頑張ったり行動を続けられること、またはあきらめてしまう構造というか、仕組みというのか、それは人間も犬も変わらないようだ。
犬のトレーニング方法のひとつに、『クリッカートレーニング』というものがある。
私がこのトレーニング法に出会ったのは、愛犬が1歳になる少し前で、知り合いのトレーナーさんが、友人3人を集めて勉強会をしてくれた。
これは、今、子どもの教育や部下の育成でも主流の「ほめて伸ばす」というのと同じで、犬のできた行動をほめて伸ばしていくというもの。
『クリッカー』とは、ボタンを押すと「カチッ」と音が鳴る小さなトレーニングツールだ。もとはイルカの調教に使われていたそうだが、今は犬や猫、インコなど、幅広く動物のトレーニングに使われているそうだ。

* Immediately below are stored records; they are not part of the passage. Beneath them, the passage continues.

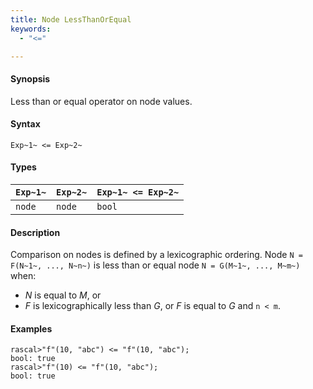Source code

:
```yaml
---
title: Node LessThanOrEqual
keywords:
  - "<="

---
```


#### Synopsis

Less than or equal operator on node values.

#### Syntax

`Exp~1~ <= Exp~2~`

#### Types

| `Exp~1~` |  `Exp~2~` | `Exp~1~ <= Exp~2~`  |
| --- | --- | --- |
| `node`    |  `node`    | `bool`                |


#### Description

Comparison on nodes is defined by a lexicographic ordering. Node `N = F(N~1~, ..., N~n~)` is less than or equal node 
`N = G(M~1~, ..., M~m~)` when:
*  _N_ is equal to _M_, or
*  _F_ is lexicographically less than _G_, or _F_ is equal to _G_ and `n < m`.

#### Examples


```rascal-shell 
rascal>"f"(10, "abc") <= "f"(10, "abc");
bool: true
rascal>"f"(10) <= "f"(10, "abc");
bool: true
```


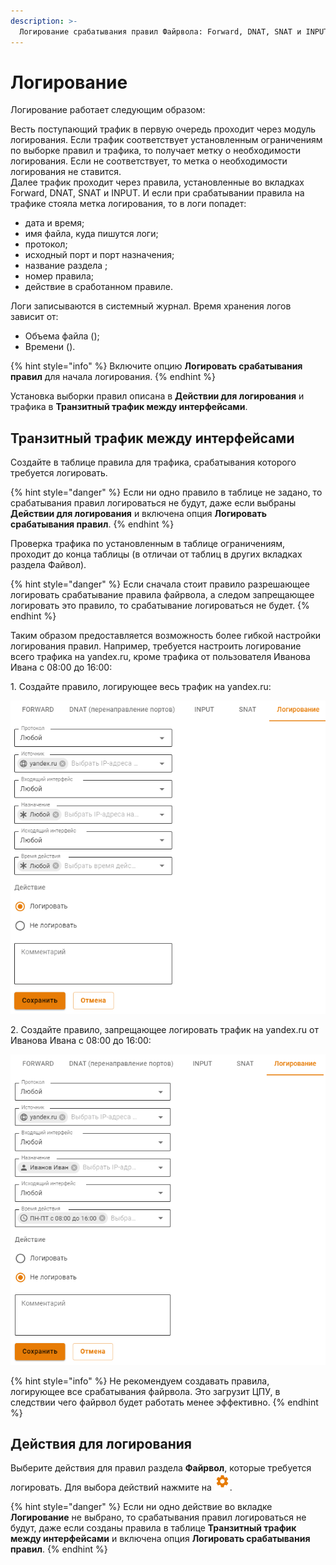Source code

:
 ```yaml
---
description: >-
  Логирование срабатывания правил Файрвола: Forward, DNAT, SNAT и INPUT.
---
```


# Логирование

Логирование работает следующим образом:

Весть поступающий трафик в первую очередь проходит через модуль логирования. Если трафик соответствует установленным ограничениям по выборке правил и трафика, то получает метку о необходимости логирования. Если не соответствует, то метка о необходимости логирования не ставится. \
Далее трафик проходит через правила, установленные во вкладках Forward, DNAT, SNAT и INPUT. И если при срабатывании правила на трафике стояла метка логирования, то в логи попадет: 
* дата и время;
* имя файла, куда пишутся логи; 
* протокол;  
* исходный порт и порт назначения; 
* название раздела ;
* номер правила; 
* действие в сработанном правиле.

Логи записываются в системный журнал. Время хранения логов зависит от:

* Объема файла ();
* Времени ().

{% hint style="info" %}
Включите опцию **Логировать срабатывания правил** для начала логирования. 
{% endhint %}

Установка выборки правил описана в **Действии для логирования** и трафика в **Транзитный трафик между интерфейсами**.

## Транзитный трафик между интерфейсами

Создайте в таблице правила для трафика, срабатывания которого требуется логировать.

{% hint style="danger" %}
Если ни одно правило в таблице не задано, то срабатывания правил логироваться не будут, даже если выбраны **Действии для логирования** и включена опция **Логировать срабатывания правил**.
{% endhint %}

Проверка трафика по установленным в таблице ограничениям, проходит до конца таблицы (в отличаи от таблиц в других вкладках раздела Файвол). 

{% hint style="danger" %}
Если сначала стоит правило разрешающее логировать срабатывание правила файрвола, а следом запрещающее логировать это правило, то срабатывание логироваться не будет.
{% endhint %}

Таким образом предоставляется возможность более гибкой настройки логирования правил. Например, требуется настроить логирование всего трафика на yandex.ru, кроме трафика от пользователя Иванова Ивана с 08:00 до 16:00:

1\. Создайте правило, логирующее весь трафик на yandex.ru:

![](../../.gitbook/assets/logging.png)

2\. Создайте правило, запрещающее логировать трафик на yandex.ru от Иванова Ивана с 08:00 до 16:00:

![](../../.gitbook/assets/logging1.png)

{% hint style="info" %}
Не рекомендуем создавать правила, логирующее все срабатывания файрвола. Это загрузит ЦПУ, в следствии чего файрвол будет работать менее эффективно. 
{% endhint %}

## Действия для логирования

Выберите действия для правил раздела **Файрвол**, которые требуется логировать. Для выбора действий нажмите на ![](../../.gitbook/assets/icon-gear.png).

{% hint style="danger" %}
Если ни одно действие во вкладке **Логирование** не выбрано, то срабатывания правил логироваться не будут, даже если созданы правила в таблице **Транзитный трафик между интерфейсами** и включена опция **Логировать срабатывания правил**.
{% endhint %}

まずはクリッカーが「カチッ」と鳴ったら、「犬にとっていいこと=おやつがもらえる」ということを教える。これは、犬は大好きなおやつをもらえることで、どの犬でもすぐに覚えてくれる。
ここからがトレーニングのスタートで、犬が望ましい行動をしたのなら、すかさず「カチッ」と鳴らしておやつをあげる。
なぜ、ただ人がほめるのではなく、「カチッ」が必要なのかというと、人のほめ方はいつも一定ではなく、その人のそのときの気分でほめ方が変わってしまう。犬は敏感にその違いを察知するので、人がいくら同じようにほめているつもりでも、犬は「今日はほめてくれない」と感じてしまうこともあるのだ。その点「カチッ」は常に一定で、そして「カチッ」のあとには必ずおやつがもらえるから、毎回ほめられていると感じられて、やる気が継続するとのことだった。
たとえば、自分の手のひらに鼻先をタッチする行動を教えたいとする。
まず、なにもできない状態から、飼い主の手のひらにタッチできるようになるまでの行動を細分化する。手のひらを見る、手のひらに近づく、手のひらを手でさわる、鼻先を手のひらに付ける、のように。この段階をひとつずつクリアして、最終的に望む行動ができるようになったら、徐々に飼い主が決めた指示語でできるように移行していく。
クリッカートレーニングにはルールがあって、最後の指示語に置き換えていく段階になるまでは、声は出さない、目線は合わせない、リアクションはしない、できなくても決して叱らない、ダメ出しをしない、とのことだった。飼い主の声や目線に犬は敏感に反応してしまうからトレーニングの妨げになるし、あくまでも犬が自ら考えて、行動して覚えてもらう為にそうするように、とのことだった。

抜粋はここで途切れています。